* [ABOUT THIS TASK] Take the entries below and print, exactly, the stretch from the line containing "On a more practical" through the line containing "ES6 Object Destructuring", both included.

Start of RECORDED DATA

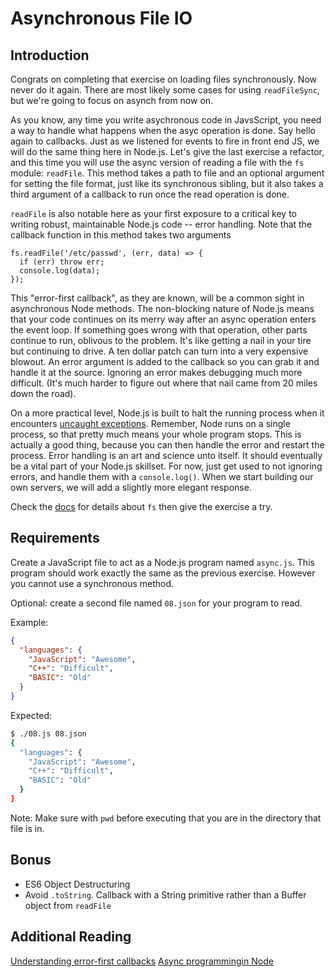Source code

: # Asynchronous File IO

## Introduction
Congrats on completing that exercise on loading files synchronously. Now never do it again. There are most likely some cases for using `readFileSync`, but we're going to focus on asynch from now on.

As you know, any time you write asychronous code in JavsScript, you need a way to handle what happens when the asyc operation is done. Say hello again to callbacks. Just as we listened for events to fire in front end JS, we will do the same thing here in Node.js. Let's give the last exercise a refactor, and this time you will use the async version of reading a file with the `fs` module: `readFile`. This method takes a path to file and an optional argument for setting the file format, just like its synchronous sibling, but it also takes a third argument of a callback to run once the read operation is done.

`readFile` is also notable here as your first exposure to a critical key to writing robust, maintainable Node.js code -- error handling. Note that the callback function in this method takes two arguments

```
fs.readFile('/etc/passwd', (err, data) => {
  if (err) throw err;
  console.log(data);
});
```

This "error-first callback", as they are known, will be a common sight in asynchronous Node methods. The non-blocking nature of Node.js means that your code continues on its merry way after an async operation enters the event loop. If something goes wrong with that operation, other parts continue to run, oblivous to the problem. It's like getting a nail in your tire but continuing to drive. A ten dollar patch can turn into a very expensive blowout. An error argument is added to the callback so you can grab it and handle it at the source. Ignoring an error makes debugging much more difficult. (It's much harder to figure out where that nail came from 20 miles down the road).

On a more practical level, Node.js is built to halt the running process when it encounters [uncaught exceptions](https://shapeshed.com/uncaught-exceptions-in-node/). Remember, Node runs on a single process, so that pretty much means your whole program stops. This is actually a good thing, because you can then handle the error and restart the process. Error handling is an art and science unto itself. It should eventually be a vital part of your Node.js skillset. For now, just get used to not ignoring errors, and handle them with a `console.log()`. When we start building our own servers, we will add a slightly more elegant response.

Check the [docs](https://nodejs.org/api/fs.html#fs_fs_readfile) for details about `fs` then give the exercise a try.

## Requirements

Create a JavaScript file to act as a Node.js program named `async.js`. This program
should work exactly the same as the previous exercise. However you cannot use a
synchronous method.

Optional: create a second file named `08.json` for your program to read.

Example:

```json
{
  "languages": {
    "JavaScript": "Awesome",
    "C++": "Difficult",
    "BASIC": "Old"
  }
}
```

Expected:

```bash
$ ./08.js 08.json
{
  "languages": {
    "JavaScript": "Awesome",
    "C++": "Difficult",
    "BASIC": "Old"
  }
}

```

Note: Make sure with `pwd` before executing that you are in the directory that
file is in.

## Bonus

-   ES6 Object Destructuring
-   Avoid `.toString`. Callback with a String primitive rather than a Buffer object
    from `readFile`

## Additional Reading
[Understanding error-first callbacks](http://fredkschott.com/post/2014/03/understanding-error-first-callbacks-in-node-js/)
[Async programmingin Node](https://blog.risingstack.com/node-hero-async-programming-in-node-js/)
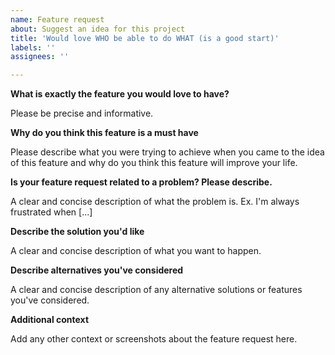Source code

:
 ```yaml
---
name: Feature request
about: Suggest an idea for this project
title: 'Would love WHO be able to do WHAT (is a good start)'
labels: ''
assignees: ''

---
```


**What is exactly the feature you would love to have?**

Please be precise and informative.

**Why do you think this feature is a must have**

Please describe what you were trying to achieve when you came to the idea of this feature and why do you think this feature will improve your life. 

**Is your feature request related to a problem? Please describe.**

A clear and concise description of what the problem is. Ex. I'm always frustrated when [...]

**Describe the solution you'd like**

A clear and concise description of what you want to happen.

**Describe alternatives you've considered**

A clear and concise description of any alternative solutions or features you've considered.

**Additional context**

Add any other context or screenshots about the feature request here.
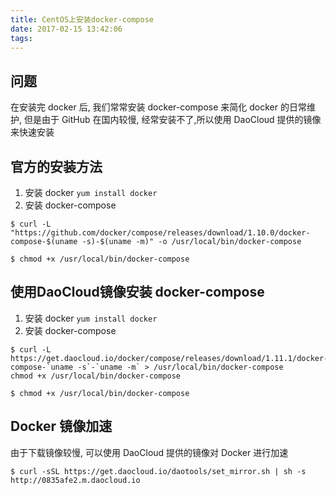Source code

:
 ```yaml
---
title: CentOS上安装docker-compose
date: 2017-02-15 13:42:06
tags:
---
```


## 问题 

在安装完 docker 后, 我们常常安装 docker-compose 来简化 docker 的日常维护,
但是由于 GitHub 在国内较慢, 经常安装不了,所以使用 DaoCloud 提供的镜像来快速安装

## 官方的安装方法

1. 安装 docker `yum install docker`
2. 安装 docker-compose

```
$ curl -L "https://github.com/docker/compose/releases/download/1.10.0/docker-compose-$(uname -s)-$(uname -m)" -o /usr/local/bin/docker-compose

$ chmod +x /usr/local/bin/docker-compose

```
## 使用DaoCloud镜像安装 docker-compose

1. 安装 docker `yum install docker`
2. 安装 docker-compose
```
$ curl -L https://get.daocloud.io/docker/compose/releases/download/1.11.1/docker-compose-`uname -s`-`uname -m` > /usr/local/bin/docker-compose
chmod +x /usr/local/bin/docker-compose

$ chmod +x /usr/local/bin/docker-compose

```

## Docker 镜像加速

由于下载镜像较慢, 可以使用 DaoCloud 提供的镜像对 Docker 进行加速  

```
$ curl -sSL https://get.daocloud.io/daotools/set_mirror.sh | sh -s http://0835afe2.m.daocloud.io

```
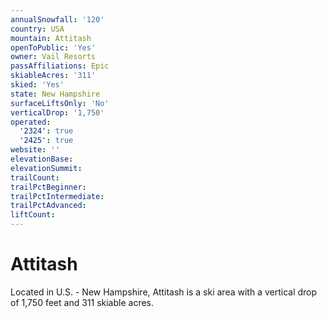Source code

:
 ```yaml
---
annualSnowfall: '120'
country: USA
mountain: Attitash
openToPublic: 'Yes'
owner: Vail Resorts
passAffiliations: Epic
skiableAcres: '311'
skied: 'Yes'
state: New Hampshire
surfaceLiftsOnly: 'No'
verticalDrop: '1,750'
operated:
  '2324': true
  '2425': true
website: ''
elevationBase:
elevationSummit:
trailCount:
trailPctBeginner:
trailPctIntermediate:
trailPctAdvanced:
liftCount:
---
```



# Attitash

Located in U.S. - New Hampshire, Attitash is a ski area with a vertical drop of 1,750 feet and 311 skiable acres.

End of RECORDED DATA

* [EXPECTED ANSWER]
On a more practical level, Node.js is built to halt the running process when it encounters [uncaught exceptions](https://shapeshed.com/uncaught-exceptions-in-node/). Remember, Node runs on a single process, so that pretty much means your whole program stops. This is actually a good thing, because you can then handle the error and restart the process. Error handling is an art and science unto itself. It should eventually be a vital part of your Node.js skillset. For now, just get used to not ignoring errors, and handle them with a `console.log()`. When we start building our own servers, we will add a slightly more elegant response.

Check the [docs](https://nodejs.org/api/fs.html#fs_fs_readfile) for details about `fs` then give the exercise a try.

## Requirements

Create a JavaScript file to act as a Node.js program named `async.js`. This program
should work exactly the same as the previous exercise. However you cannot use a
synchronous method.

Optional: create a second file named `08.json` for your program to read.

Example:

```json
{
  "languages": {
    "JavaScript": "Awesome",
    "C++": "Difficult",
    "BASIC": "Old"
  }
}
```

Expected:

```bash
$ ./08.js 08.json
{
  "languages": {
    "JavaScript": "Awesome",
    "C++": "Difficult",
    "BASIC": "Old"
  }
}

```

Note: Make sure with `pwd` before executing that you are in the directory that
file is in.

## Bonus

-   ES6 Object Destructuring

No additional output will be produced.